At first I tried not to look at it. I focused on the play of sunlight across the black glass of the obsidian, the crunch of crusted snow under my feet, the way the breeze snapped my borrowed cloak against my calves like a living thing trying to throw me off-balance. The only safe handhold was the jagged rock itself. Sometimes I pressed my fingers so hard against the stone that it sliced them, tiny pricks of pain to keep my mind tethered to the task.
Aeron walked ahead of me, always just close enough to grab if I slipped. I hated how that comforted me. The wind had stripped him of any warmth; his hair was wild, and the morning shadow made the bones of his face look even less human. He walked as if the mountain belonged to him. Maybe it did.

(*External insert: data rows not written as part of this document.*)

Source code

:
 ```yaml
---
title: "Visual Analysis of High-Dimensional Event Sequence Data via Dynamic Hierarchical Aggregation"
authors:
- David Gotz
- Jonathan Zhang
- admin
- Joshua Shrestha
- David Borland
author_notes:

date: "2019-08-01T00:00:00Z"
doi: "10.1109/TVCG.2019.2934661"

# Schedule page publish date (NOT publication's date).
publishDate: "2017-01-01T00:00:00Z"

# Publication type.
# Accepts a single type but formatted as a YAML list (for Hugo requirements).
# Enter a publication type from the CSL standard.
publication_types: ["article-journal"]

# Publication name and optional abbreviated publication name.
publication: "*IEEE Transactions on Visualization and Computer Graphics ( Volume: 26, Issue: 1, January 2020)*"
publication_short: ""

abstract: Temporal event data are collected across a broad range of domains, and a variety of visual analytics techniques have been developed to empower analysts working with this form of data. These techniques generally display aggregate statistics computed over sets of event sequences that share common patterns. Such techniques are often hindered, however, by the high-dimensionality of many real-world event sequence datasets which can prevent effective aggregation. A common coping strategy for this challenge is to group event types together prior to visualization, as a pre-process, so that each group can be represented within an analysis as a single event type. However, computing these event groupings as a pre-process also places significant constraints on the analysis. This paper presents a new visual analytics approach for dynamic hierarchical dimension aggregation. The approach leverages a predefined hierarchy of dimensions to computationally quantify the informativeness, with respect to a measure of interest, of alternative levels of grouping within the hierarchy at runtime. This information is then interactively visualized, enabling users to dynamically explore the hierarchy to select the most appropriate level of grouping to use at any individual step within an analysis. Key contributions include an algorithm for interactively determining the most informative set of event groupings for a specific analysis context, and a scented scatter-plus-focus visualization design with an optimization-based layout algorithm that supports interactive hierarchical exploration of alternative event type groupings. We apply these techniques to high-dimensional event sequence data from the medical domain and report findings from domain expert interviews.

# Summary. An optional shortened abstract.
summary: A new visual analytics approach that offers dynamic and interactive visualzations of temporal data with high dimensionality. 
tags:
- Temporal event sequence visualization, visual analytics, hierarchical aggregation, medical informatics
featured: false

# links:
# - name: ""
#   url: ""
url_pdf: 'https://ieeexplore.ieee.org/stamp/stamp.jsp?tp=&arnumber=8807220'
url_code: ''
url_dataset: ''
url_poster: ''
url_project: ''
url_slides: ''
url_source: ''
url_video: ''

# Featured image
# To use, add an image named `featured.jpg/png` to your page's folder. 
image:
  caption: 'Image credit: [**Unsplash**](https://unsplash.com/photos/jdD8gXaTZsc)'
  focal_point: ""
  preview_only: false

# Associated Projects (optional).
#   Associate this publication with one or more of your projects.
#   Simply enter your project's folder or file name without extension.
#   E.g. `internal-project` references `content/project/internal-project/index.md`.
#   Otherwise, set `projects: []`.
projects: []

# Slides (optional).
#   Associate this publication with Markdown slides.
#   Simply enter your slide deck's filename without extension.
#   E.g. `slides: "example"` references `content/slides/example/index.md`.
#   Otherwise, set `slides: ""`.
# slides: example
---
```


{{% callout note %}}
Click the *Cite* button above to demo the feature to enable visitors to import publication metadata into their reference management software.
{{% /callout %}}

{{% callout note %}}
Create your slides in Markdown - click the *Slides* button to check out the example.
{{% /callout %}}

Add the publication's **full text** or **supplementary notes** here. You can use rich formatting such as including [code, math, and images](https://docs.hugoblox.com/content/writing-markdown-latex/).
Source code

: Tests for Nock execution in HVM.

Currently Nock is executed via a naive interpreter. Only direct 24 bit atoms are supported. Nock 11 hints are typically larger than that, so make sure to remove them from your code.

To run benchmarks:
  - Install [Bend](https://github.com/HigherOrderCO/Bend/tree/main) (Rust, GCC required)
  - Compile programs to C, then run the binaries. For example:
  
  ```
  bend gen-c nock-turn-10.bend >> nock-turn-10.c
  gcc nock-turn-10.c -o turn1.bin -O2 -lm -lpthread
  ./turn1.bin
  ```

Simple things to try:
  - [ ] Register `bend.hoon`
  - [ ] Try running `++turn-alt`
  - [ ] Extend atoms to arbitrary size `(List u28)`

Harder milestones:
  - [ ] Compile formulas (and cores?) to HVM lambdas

We must have gone an hour before the silence began to get to me. I almost missed the way Aeron slowed, just a fraction, the way his spine went rigid and his nose twitched as if he was testing the wind. “What is it?” I asked, but the wind tore the words away.
He didn’t answer, not at first. Instead he halted, pivoted so that his back was to the abyss, and scanned the upper ledges. His eyes narrowed, slits of molten gold in the hard daylight. He reached back with his arm, not touching but blocking me with an invisible line. I stopped, and for a second, I felt something I hadn’t since the day I took the Reliquary: the animal certainty that something was about to kill me.

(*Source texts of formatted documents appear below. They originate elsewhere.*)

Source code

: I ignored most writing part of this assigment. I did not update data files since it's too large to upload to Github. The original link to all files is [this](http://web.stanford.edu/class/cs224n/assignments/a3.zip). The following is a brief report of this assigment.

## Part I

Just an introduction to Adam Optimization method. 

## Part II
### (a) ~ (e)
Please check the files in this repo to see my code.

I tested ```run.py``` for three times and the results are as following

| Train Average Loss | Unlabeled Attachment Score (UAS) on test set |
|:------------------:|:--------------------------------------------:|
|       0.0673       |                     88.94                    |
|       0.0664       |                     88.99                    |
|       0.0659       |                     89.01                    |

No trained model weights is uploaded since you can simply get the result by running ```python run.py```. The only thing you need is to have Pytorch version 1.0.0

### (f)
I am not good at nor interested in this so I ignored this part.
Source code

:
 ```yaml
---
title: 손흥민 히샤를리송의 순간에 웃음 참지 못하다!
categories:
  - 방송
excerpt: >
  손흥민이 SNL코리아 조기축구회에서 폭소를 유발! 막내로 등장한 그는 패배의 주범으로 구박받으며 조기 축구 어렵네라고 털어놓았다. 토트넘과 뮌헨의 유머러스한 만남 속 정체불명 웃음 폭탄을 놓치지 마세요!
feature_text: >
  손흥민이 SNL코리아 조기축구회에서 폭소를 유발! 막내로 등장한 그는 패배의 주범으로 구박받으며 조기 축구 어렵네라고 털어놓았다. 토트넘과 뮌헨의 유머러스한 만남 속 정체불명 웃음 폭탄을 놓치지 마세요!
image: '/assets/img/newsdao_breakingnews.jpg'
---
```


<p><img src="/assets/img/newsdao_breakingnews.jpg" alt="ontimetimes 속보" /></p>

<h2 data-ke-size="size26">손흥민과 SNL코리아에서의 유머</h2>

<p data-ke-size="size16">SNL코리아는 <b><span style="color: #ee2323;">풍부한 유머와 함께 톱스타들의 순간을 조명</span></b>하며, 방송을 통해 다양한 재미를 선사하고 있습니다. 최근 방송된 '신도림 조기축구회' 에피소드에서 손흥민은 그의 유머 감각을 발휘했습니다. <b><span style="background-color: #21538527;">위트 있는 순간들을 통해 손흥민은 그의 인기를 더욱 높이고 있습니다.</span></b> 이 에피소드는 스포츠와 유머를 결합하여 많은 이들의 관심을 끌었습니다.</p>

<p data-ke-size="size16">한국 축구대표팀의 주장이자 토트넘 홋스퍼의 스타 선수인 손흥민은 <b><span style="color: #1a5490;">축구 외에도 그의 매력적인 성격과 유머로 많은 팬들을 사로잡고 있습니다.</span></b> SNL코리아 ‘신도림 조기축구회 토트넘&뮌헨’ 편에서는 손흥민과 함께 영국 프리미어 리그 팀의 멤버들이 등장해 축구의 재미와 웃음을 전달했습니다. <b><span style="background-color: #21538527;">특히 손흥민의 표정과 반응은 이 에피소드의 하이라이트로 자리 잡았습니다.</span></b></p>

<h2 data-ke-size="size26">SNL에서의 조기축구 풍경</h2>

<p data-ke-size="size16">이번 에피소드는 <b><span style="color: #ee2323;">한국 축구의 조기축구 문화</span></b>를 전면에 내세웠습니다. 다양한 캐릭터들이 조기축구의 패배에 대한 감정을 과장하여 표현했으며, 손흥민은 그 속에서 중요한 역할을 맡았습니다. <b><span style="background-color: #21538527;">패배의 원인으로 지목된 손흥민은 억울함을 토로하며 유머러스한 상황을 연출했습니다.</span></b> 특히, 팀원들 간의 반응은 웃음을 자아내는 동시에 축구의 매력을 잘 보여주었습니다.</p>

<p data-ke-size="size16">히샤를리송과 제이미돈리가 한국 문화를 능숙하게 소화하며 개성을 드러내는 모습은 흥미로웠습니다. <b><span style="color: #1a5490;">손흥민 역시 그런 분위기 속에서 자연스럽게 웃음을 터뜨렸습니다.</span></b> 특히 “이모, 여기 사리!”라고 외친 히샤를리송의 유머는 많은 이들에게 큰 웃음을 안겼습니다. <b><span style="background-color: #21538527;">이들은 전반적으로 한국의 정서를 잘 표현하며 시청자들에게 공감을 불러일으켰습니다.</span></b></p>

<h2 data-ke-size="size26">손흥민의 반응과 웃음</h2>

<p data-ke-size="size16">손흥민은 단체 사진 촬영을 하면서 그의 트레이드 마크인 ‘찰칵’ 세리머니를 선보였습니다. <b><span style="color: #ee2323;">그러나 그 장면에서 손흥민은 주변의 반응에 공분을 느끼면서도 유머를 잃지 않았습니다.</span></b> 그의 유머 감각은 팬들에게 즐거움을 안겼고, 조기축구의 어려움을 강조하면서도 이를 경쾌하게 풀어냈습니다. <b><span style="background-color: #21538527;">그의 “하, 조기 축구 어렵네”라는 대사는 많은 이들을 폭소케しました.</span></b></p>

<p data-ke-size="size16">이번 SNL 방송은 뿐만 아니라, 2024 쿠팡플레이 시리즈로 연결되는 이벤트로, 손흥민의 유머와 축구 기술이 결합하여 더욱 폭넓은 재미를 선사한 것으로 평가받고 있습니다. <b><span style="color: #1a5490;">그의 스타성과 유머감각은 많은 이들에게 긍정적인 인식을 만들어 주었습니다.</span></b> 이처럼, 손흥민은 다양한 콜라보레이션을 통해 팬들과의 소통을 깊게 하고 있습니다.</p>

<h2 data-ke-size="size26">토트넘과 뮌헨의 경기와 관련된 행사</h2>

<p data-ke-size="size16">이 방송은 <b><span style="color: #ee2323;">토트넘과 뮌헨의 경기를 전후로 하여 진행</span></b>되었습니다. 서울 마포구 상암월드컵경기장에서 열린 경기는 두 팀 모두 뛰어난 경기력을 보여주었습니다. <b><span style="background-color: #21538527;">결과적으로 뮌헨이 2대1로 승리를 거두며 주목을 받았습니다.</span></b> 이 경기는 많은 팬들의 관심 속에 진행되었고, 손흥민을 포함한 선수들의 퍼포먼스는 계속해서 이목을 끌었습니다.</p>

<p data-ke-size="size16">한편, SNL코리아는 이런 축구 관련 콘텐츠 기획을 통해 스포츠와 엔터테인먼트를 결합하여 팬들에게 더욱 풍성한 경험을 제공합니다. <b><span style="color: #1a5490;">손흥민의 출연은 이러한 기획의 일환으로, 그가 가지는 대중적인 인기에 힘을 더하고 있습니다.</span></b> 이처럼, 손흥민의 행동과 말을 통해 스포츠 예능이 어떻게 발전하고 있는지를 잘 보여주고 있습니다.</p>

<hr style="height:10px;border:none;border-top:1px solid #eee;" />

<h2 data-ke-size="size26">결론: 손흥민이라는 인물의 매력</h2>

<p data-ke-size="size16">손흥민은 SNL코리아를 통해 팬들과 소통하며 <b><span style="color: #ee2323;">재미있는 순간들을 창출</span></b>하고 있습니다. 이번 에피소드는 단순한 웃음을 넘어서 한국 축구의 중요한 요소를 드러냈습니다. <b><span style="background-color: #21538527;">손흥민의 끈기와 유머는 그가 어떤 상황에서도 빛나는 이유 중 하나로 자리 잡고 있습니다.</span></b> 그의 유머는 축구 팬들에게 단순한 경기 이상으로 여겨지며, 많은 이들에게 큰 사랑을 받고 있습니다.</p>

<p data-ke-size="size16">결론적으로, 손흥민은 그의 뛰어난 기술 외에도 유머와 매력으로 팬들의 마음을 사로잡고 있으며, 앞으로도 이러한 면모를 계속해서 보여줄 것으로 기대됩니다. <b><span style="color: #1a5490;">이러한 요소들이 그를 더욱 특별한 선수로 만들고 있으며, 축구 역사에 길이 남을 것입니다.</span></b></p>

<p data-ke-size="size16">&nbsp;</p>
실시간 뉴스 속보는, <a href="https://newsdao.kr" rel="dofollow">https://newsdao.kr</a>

That’s when the first one dropped from above.
It landed so close I saw its teeth before I saw its eyes, jaws like a trap, curved fangs that weren’t bone at all but black obsidian, honed to scalpel points. The beast was a wolf only in the way a nightmare is a memory. Its fur was interrupted everywhere by ragged, overlapping plates of gray-green scale. When it opened its mouth to snarl, the tongue was blue, and the inside steamed like a corpse left in the sun.
Three more followed, one landing just below the path, scrambling for purchase with talons that dug chips from the glassy rock. The others dropped behind us, cutting off retreat. They fanned out, coordinated, as if they’d rehearsed the kill.

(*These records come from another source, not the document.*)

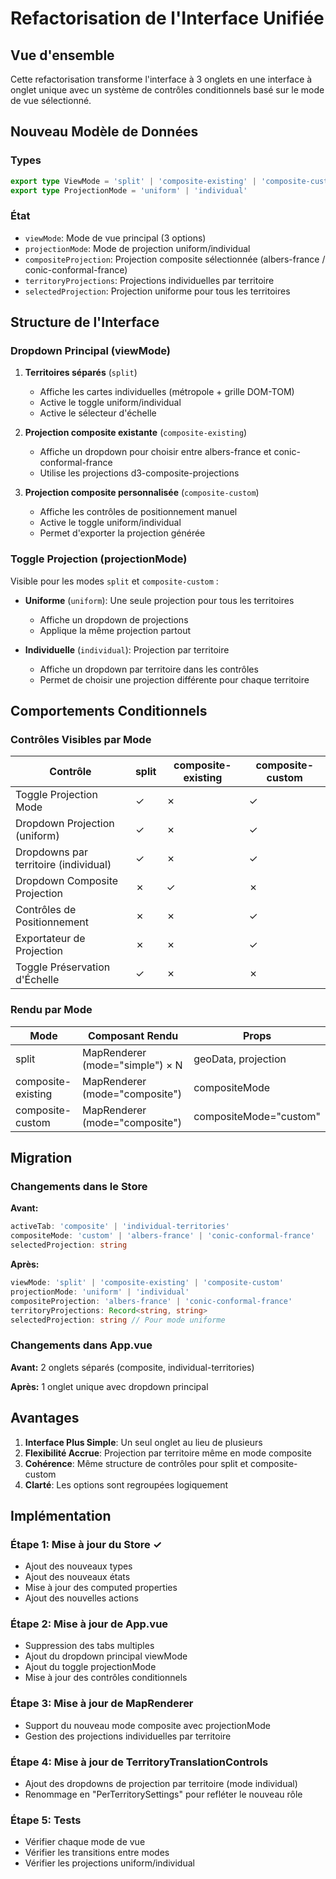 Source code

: # Refactorisation de l'Interface Unifiée

## Vue d'ensemble

Cette refactorisation transforme l'interface à 3 onglets en une interface à onglet unique avec un système de contrôles conditionnels basé sur le mode de vue sélectionné.

## Nouveau Modèle de Données

### Types

```typescript
export type ViewMode = 'split' | 'composite-existing' | 'composite-custom'
export type ProjectionMode = 'uniform' | 'individual'
```

### État

- `viewMode`: Mode de vue principal (3 options)
- `projectionMode`: Mode de projection uniform/individual
- `compositeProjection`: Projection composite sélectionnée (albers-france / conic-conformal-france)
- `territoryProjections`: Projections individuelles par territoire
- `selectedProjection`: Projection uniforme pour tous les territoires

## Structure de l'Interface

### Dropdown Principal (viewMode)

1. **Territoires séparés** (`split`)
   - Affiche les cartes individuelles (métropole + grille DOM-TOM)
   - Active le toggle uniform/individual
   - Active le sélecteur d'échelle

2. **Projection composite existante** (`composite-existing`)
   - Affiche un dropdown pour choisir entre albers-france et conic-conformal-france
   - Utilise les projections d3-composite-projections

3. **Projection composite personnalisée** (`composite-custom`)
   - Affiche les contrôles de positionnement manuel
   - Active le toggle uniform/individual
   - Permet d'exporter la projection générée

### Toggle Projection (projectionMode)

Visible pour les modes `split` et `composite-custom` :

- **Uniforme** (`uniform`): Une seule projection pour tous les territoires
  - Affiche un dropdown de projections
  - Applique la même projection partout

- **Individuelle** (`individual`): Projection par territoire
  - Affiche un dropdown par territoire dans les contrôles
  - Permet de choisir une projection différente pour chaque territoire

## Comportements Conditionnels

### Contrôles Visibles par Mode

| Contrôle | split | composite-existing | composite-custom |
|----------|-------|-------------------|------------------|
| Toggle Projection Mode | ✓ | ✗ | ✓ |
| Dropdown Projection (uniform) | ✓ | ✗ | ✓ |
| Dropdowns par territoire (individual) | ✓ | ✗ | ✓ |
| Dropdown Composite Projection | ✗ | ✓ | ✗ |
| Contrôles de Positionnement | ✗ | ✗ | ✓ |
| Exportateur de Projection | ✗ | ✗ | ✓ |
| Toggle Préservation d'Échelle | ✓ | ✗ | ✗ |

### Rendu par Mode

| Mode | Composant Rendu | Props |
|------|----------------|-------|
| split | MapRenderer (mode="simple") × N | geoData, projection |
| composite-existing | MapRenderer (mode="composite") | compositeMode |
| composite-custom | MapRenderer (mode="composite") | compositeMode="custom" |

## Migration

### Changements dans le Store

**Avant:**
```typescript
activeTab: 'composite' | 'individual-territories'
compositeMode: 'custom' | 'albers-france' | 'conic-conformal-france'
selectedProjection: string
```

**Après:**
```typescript
viewMode: 'split' | 'composite-existing' | 'composite-custom'
projectionMode: 'uniform' | 'individual'
compositeProjection: 'albers-france' | 'conic-conformal-france'
territoryProjections: Record<string, string>
selectedProjection: string // Pour mode uniforme
```

### Changements dans App.vue

**Avant:** 2 onglets séparés (composite, individual-territories)

**Après:** 1 onglet unique avec dropdown principal

## Avantages

1. **Interface Plus Simple**: Un seul onglet au lieu de plusieurs
2. **Flexibilité Accrue**: Projection par territoire même en mode composite
3. **Cohérence**: Même structure de contrôles pour split et composite-custom
4. **Clarté**: Les options sont regroupées logiquement

## Implémentation

### Étape 1: Mise à jour du Store ✓
- Ajout des nouveaux types
- Ajout des nouveaux états
- Mise à jour des computed properties
- Ajout des nouvelles actions

### Étape 2: Mise à jour de App.vue
- Suppression des tabs multiples
- Ajout du dropdown principal viewMode
- Ajout du toggle projectionMode
- Mise à jour des contrôles conditionnels

### Étape 3: Mise à jour de MapRenderer
- Support du nouveau mode composite avec projectionMode
- Gestion des projections individuelles par territoire

### Étape 4: Mise à jour de TerritoryTranslationControls
- Ajout des dropdowns de projection par territoire (mode individual)
- Renommage en "PerTerritorySettings" pour refléter le nouveau rôle

### Étape 5: Tests
- Vérifier chaque mode de vue
- Vérifier les transitions entre modes
- Vérifier les projections uniform/individual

Aeron didn’t hesitate. He stepped sideways, wedged himself between me and the nearest wolf, and let the change happen mid-stride. I’d seen dragons transform once, from the safety of a high cliff at night, when all you saw was the silhouette and the lightning, never the flesh and bone. I wasn’t ready for how loud it would be, or how fast. The sound was like someone snapping every branch on a tree and then setting the splinters alight. Aeron’s limbs stretched, exploded, muscle and scale extruding out of nothing, shirt and boots shredding to ribbons in a single motion. His head elongated, jaw filling with new teeth as wide as my palm. The color bled from his skin, replaced by a bronze so deep it seemed black, except where molten veins traced the inside of every scale.
He reared up, wings unfurling so violently they cracked the air. The wind caught them and nearly toppled me from the path. I threw myself back, flattening against the stone. The wolves didn’t scatter. If anything, they surged forward, spurred by the promise of greater prey.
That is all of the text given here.